Shark sculpture made out of plastic debris found on the beach. By Claudio Garzon
Attendees also watched a number of interesting documentaries about ocean conservation issues. Check out a short animated film called the “Song of the Spindle,” about a conversation between a man and a whale. The documentary about the Nightingale Island Disaster, put together by Ocean Doctor, a nonprofit founded in 2004, is also an eye-opening piece.
I enjoyed every day of Blue Vision Summit, especially Healthy Ocean Hill Day on Capital Hill, and came home with two very important take aways:
One: Every state is a coastal state
BVS had representatives from 24 states, Borneo and Sierra Leone, a small country in West Africa northeast of Guinea, southeast of Liberia and southwest of the Atlantic Ocean. One of the states that brought a number of ocean advocates was Colorado. Well, yes, there is no ocean in Colorado, but these passionate individuals realize that every action we take ultimately has an impact on the ocean. Fertilizer and pesticides are carried from stream to stream, river to river, and eventually the ocean. This reason, as well as many more, is why the Colorado Ocean Coalition was formed to protect the ocean “from a mile high.”
Another interesting partnership that was showcased at BVS was that of Iowa farmers and conservationists in the Gulf of Mexico. Watch a segment from the video Ocean Frontiers here to see how the farmers came to realize that the Mississippi River carried their actions all the way to the Gulf of Mexico.
Two: Kids are Working Hard to Save the Ocean
Towards the end of the conference, Blue Frontier organized a panel of youth advocates to speak about their work to save the ocean. Now, the environmental community is awesome for so many reasons, but my favorite has to be how we all inspire and motivate each other. I was so inspired by the 7th grader I spoke with a month or so ago about plastic pollution and by the young ocean advocates at Blue Vision Summit last week. These kids are not waiting until they grow up to save the ocean, they are working hard at marine conservation now. They were also tired of people saying they are the advocates of the future; they are working for change right now. The panelists from Teens for Oceans, The Harbor School, and 5 Gyres believe that youth make excellent advocates because of their curiosity, fresh perspective and inspiration from the world around them.
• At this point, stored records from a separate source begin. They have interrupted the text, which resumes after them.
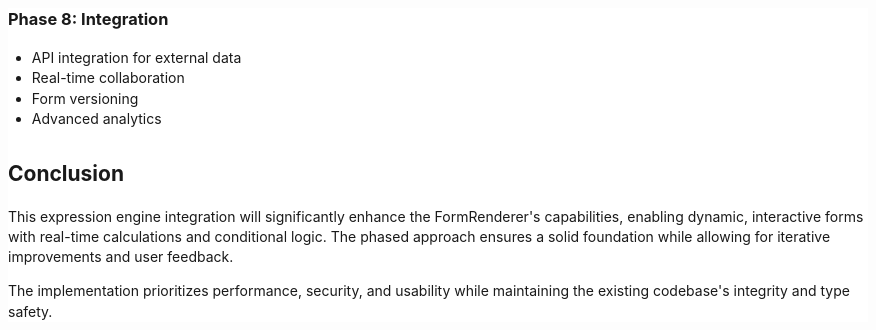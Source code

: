 ### Phase 8: Integration
- API integration for external data
- Real-time collaboration
- Form versioning
- Advanced analytics

## Conclusion

This expression engine integration will significantly enhance the FormRenderer's capabilities, enabling dynamic, interactive forms with real-time calculations and conditional logic. The phased approach ensures a solid foundation while allowing for iterative improvements and user feedback.

The implementation prioritizes performance, security, and usability while maintaining the existing codebase's integrity and type safety.
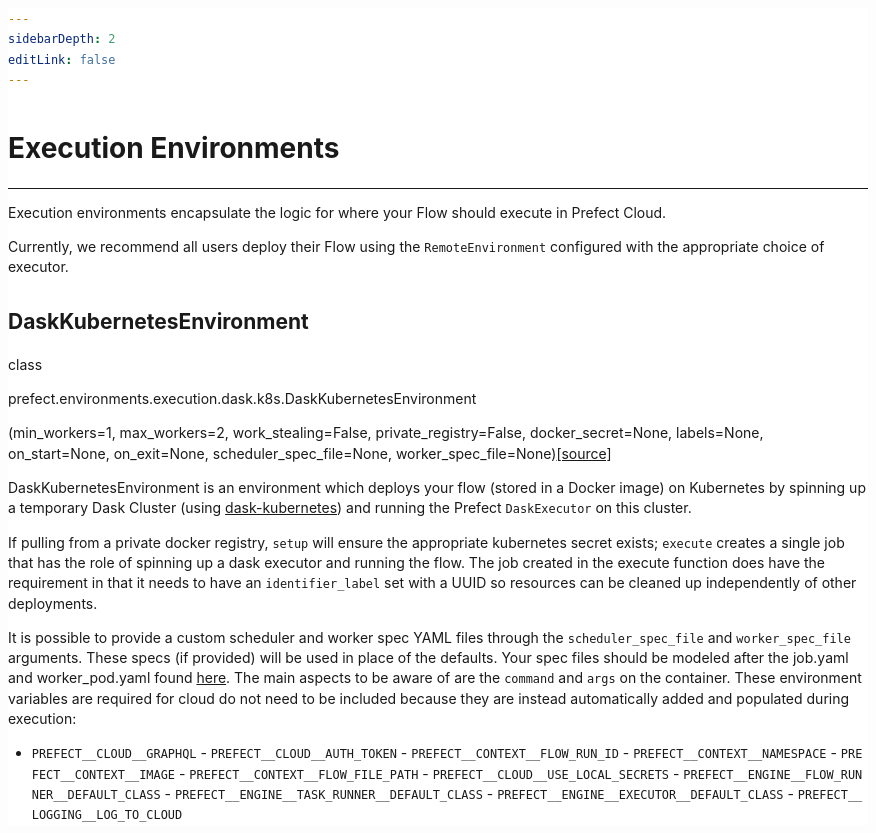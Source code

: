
 ```yaml
---
sidebarDepth: 2
editLink: false
---
```

# Execution Environments
---
Execution environments encapsulate the logic for where your Flow should execute in Prefect Cloud.

Currently, we recommend all users deploy their Flow using the `RemoteEnvironment` configured with the
appropriate choice of executor.
 ## DaskKubernetesEnvironment
 <div class='class-sig' id='prefect-environments-execution-dask-k8s-daskkubernetesenvironment'><p class="prefect-sig">class </p><p class="prefect-class">prefect.environments.execution.dask.k8s.DaskKubernetesEnvironment</p>(min_workers=1, max_workers=2, work_stealing=False, private_registry=False, docker_secret=None, labels=None, on_start=None, on_exit=None, scheduler_spec_file=None, worker_spec_file=None)<span class="source"><a href="https://github.com/PrefectHQ/prefect/blob/master/src/prefect/environments/execution/dask/k8s.py#L16">[source]</a></span></div>

DaskKubernetesEnvironment is an environment which deploys your flow (stored in a Docker image) on Kubernetes by spinning up a temporary Dask Cluster (using [dask-kubernetes](https://kubernetes.dask.org/en/latest/)) and running the Prefect `DaskExecutor` on this cluster.

If pulling from a private docker registry, `setup` will ensure the appropriate kubernetes secret exists; `execute` creates a single job that has the role of spinning up a dask executor and running the flow. The job created in the execute function does have the requirement in that it needs to have an `identifier_label` set with a UUID so resources can be cleaned up independently of other deployments.

It is possible to provide a custom scheduler and worker spec YAML files through the `scheduler_spec_file` and `worker_spec_file` arguments. These specs (if provided) will be used in place of the defaults. Your spec files should be modeled after the job.yaml and worker_pod.yaml found [here](https://github.com/PrefectHQ/prefect/tree/master/src/prefect/environments/execution/dask). The main aspects to be aware of are the `command` and `args` on the container. These environment variables are required for cloud do not need to be included because they are instead automatically added and populated during execution:

- `PREFECT__CLOUD__GRAPHQL` - `PREFECT__CLOUD__AUTH_TOKEN` - `PREFECT__CONTEXT__FLOW_RUN_ID` - `PREFECT__CONTEXT__NAMESPACE` - `PREFECT__CONTEXT__IMAGE` - `PREFECT__CONTEXT__FLOW_FILE_PATH` - `PREFECT__CLOUD__USE_LOCAL_SECRETS` - `PREFECT__ENGINE__FLOW_RUNNER__DEFAULT_CLASS` - `PREFECT__ENGINE__TASK_RUNNER__DEFAULT_CLASS` - `PREFECT__ENGINE__EXECUTOR__DEFAULT_CLASS` - `PREFECT__LOGGING__LOG_TO_CLOUD`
One panelist spoke about how adults feel jaded and frustrated by marine issues, while kids feel empowered and see problems as an opportunity to make a positive change.
After three days at Blue Vision Summit, I felt empowered by the advocates around me, young and old, and all of the different types of people: artists, film makers, policy makers, government employees, nonprofit volunteers, to do the best I can do to “go blue.”